TASK ITEM: Lines after the one containing "where $\tilde K$" are to be omitted; print exactly each line from the start of the records up to and including it.

(Source texts of formatted documents)
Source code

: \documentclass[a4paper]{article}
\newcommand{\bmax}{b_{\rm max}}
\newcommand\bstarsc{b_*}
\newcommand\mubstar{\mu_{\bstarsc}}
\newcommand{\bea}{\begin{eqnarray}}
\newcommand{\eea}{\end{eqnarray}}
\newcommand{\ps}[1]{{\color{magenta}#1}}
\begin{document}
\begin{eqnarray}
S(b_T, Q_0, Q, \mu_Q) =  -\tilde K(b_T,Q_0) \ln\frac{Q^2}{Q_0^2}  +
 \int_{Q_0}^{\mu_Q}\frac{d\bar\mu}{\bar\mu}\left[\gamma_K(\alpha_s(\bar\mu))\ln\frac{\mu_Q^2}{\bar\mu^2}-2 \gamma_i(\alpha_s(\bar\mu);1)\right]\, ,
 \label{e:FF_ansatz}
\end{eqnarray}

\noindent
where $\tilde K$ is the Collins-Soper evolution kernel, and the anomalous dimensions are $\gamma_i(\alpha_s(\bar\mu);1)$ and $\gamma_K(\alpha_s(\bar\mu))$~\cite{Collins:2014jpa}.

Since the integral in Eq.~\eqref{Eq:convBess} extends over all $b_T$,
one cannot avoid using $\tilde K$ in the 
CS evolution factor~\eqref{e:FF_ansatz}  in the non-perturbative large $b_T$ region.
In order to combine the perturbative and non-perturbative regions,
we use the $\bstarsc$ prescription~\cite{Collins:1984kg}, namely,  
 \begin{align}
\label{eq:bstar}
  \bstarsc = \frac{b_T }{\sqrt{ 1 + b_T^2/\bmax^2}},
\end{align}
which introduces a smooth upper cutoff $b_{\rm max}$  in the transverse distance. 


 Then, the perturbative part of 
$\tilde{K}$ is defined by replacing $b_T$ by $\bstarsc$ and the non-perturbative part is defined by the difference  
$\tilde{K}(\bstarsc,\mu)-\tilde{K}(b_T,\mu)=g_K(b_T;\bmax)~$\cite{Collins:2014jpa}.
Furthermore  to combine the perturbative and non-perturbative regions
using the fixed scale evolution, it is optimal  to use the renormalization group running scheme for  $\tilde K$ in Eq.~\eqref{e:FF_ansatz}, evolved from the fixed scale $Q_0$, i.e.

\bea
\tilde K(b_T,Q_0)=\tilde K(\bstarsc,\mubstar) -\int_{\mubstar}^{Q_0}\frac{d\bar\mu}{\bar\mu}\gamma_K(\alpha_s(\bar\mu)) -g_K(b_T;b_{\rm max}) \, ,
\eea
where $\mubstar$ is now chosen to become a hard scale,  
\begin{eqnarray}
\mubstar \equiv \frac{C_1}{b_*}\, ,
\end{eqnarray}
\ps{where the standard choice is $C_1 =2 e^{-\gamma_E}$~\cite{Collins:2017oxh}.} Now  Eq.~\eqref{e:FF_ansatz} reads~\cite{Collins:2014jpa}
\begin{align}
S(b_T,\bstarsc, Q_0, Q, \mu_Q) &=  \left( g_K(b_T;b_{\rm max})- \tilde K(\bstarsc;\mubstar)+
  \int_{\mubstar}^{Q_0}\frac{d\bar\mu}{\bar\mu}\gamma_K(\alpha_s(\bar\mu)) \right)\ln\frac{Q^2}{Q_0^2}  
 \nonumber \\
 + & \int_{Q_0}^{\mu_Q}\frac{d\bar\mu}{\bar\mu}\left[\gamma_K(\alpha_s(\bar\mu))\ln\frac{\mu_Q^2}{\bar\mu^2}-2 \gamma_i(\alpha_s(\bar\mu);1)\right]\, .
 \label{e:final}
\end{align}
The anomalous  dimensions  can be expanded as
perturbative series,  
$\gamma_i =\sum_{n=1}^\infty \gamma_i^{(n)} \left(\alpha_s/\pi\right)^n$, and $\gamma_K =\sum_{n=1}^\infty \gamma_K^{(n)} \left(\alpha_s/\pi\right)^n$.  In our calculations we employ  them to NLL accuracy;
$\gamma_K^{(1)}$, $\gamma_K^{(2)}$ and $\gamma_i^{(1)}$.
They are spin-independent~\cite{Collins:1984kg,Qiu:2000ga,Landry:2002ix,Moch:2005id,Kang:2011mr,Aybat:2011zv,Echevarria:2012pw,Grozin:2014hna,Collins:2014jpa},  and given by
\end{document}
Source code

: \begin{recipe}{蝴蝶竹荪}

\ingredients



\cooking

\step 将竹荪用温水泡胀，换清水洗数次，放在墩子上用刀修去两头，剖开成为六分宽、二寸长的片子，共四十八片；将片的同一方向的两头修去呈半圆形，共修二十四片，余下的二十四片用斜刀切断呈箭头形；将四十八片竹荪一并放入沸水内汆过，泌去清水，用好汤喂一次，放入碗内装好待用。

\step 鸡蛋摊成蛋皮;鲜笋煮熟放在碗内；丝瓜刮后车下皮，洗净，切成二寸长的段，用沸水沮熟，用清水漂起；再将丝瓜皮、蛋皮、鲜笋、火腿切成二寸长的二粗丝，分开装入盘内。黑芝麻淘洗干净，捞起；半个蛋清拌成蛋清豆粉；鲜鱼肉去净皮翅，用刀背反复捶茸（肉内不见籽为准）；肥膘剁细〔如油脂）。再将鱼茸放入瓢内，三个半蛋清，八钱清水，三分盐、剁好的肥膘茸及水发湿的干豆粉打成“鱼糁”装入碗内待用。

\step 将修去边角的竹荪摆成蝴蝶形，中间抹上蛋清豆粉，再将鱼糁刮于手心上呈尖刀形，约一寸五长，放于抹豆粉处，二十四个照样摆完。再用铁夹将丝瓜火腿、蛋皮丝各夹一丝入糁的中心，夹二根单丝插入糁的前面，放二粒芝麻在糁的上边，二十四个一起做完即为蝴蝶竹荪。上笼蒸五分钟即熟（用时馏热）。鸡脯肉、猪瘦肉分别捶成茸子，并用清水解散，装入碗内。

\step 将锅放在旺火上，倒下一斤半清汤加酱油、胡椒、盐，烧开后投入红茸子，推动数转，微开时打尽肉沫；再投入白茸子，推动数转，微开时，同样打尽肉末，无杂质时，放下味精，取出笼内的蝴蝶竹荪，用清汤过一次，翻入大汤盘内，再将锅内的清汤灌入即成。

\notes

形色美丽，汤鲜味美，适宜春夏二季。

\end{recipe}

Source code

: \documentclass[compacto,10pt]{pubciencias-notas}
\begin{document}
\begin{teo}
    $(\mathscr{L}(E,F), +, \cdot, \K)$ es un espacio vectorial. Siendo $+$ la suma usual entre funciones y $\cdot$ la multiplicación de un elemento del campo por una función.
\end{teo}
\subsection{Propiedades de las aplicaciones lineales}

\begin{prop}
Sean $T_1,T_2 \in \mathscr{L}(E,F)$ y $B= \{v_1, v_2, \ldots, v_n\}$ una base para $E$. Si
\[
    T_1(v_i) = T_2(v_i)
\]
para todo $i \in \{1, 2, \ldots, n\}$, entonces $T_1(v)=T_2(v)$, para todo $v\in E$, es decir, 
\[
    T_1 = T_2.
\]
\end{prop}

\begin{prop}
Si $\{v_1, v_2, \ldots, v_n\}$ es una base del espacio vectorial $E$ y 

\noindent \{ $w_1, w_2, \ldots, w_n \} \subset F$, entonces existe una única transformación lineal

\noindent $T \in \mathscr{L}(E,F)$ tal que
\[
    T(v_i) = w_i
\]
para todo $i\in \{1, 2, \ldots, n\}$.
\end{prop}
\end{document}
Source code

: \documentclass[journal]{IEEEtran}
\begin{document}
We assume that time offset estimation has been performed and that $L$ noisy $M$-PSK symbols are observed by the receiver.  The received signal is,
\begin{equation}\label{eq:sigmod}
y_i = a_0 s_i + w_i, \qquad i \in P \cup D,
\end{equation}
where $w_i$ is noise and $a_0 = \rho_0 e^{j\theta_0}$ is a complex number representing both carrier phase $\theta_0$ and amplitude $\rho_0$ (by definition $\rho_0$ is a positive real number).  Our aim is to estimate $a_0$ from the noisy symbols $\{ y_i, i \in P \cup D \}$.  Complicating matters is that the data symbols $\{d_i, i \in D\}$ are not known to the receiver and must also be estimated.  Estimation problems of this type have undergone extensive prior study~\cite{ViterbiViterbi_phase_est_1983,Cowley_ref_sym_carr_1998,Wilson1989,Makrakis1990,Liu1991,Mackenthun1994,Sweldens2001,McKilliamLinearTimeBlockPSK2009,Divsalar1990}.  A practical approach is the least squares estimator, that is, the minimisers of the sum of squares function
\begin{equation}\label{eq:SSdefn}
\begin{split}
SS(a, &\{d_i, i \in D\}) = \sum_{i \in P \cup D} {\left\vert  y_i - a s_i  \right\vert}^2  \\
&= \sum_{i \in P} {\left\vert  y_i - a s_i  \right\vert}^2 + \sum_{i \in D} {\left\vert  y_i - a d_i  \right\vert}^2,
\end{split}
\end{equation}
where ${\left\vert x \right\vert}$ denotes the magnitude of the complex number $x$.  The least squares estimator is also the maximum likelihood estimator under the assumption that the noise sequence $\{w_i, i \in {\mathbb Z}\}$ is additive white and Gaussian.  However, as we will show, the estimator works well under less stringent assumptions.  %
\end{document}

EXERCISE SOLUTION:
Source code

: \documentclass[a4paper]{article}
\newcommand{\bmax}{b_{\rm max}}
\newcommand\bstarsc{b_*}
\newcommand\mubstar{\mu_{\bstarsc}}
\newcommand{\bea}{\begin{eqnarray}}
\newcommand{\eea}{\end{eqnarray}}
\newcommand{\ps}[1]{{\color{magenta}#1}}
\begin{document}
\begin{eqnarray}
S(b_T, Q_0, Q, \mu_Q) =  -\tilde K(b_T,Q_0) \ln\frac{Q^2}{Q_0^2}  +
 \int_{Q_0}^{\mu_Q}\frac{d\bar\mu}{\bar\mu}\left[\gamma_K(\alpha_s(\bar\mu))\ln\frac{\mu_Q^2}{\bar\mu^2}-2 \gamma_i(\alpha_s(\bar\mu);1)\right]\, ,
 \label{e:FF_ansatz}
\end{eqnarray}

\noindent
where $\tilde K$ is the Collins-Soper evolution kernel, and the anomalous dimensions are $\gamma_i(\alpha_s(\bar\mu);1)$ and $\gamma_K(\alpha_s(\bar\mu))$~\cite{Collins:2014jpa}.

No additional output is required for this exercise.